**ASSIGNMENT:** Leaving out each picture, transcribe the lines of the listing below exactly from the first through the line that contains "### Abstract".

■ ■ ■ ■ ■

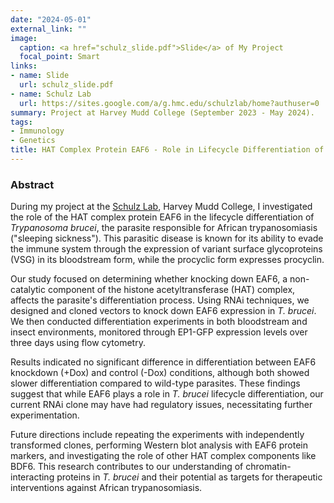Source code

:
 ```yaml
---
date: "2024-05-01"
external_link: ""
image:
  caption: <a href="schulz_slide.pdf">Slide</a> of My Project
  focal_point: Smart
links:
- name: Slide
  url: schulz_slide.pdf
- name: Schulz Lab
  url: https://sites.google.com/a/g.hmc.edu/schulzlab/home?authuser=0
summary: Project at Harvey Mudd College (September 2023 - May 2024).
tags:
- Immunology
- Genetics
title: HAT Complex Protein EAF6 - Role in Lifecycle Differentiation of Trypanosoma brucei
---
```


### Abstract

During my project at the [Schulz Lab](https://sites.google.com/a/g.hmc.edu/schulzlab/home?authuser=0), Harvey Mudd College, I investigated the role of the HAT complex protein EAF6 in the lifecycle differentiation of *Trypanosoma brucei*, the parasite responsible for African trypanosomiasis ("sleeping sickness"). This parasitic disease is known for its ability to evade the immune system through the expression of variant surface glycoproteins (VSG) in its bloodstream form, while the procyclic form expresses procyclin.

Our study focused on determining whether knocking down EAF6, a non-catalytic component of the histone acetyltransferase (HAT) complex, affects the parasite's differentiation process. Using RNAi techniques, we designed and cloned vectors to knock down EAF6 expression in *T. brucei*. We then conducted differentiation experiments in both bloodstream and insect environments, monitored through EP1-GFP expression levels over three days using flow cytometry.

Results indicated no significant difference in differentiation between EAF6 knockdown (+Dox) and control (-Dox) conditions, although both showed slower differentiation compared to wild-type parasites. These findings suggest that while EAF6 plays a role in *T. brucei* lifecycle differentiation, our current RNAi clone may have had regulatory issues, necessitating further experimentation.

Future directions include repeating the experiments with independently transformed clones, performing Western blot analysis with EAF6 protein markers, and investigating the role of other HAT complex components like BDF6. This research contributes to our understanding of chromatin-interacting proteins in *T. brucei* and their potential as targets for therapeutic interventions against African trypanosomiasis.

■ ■ ■ ■ ■

**REPLY:**
Source code

:
 ```yaml
---
date: "2024-05-01"
external_link: ""
image:
  caption: <a href="schulz_slide.pdf">Slide</a> of My Project
  focal_point: Smart
links:
- name: Slide
  url: schulz_slide.pdf
- name: Schulz Lab
  url: https://sites.google.com/a/g.hmc.edu/schulzlab/home?authuser=0
summary: Project at Harvey Mudd College (September 2023 - May 2024).
tags:
- Immunology
- Genetics
title: HAT Complex Protein EAF6 - Role in Lifecycle Differentiation of Trypanosoma brucei
---
```


### Abstract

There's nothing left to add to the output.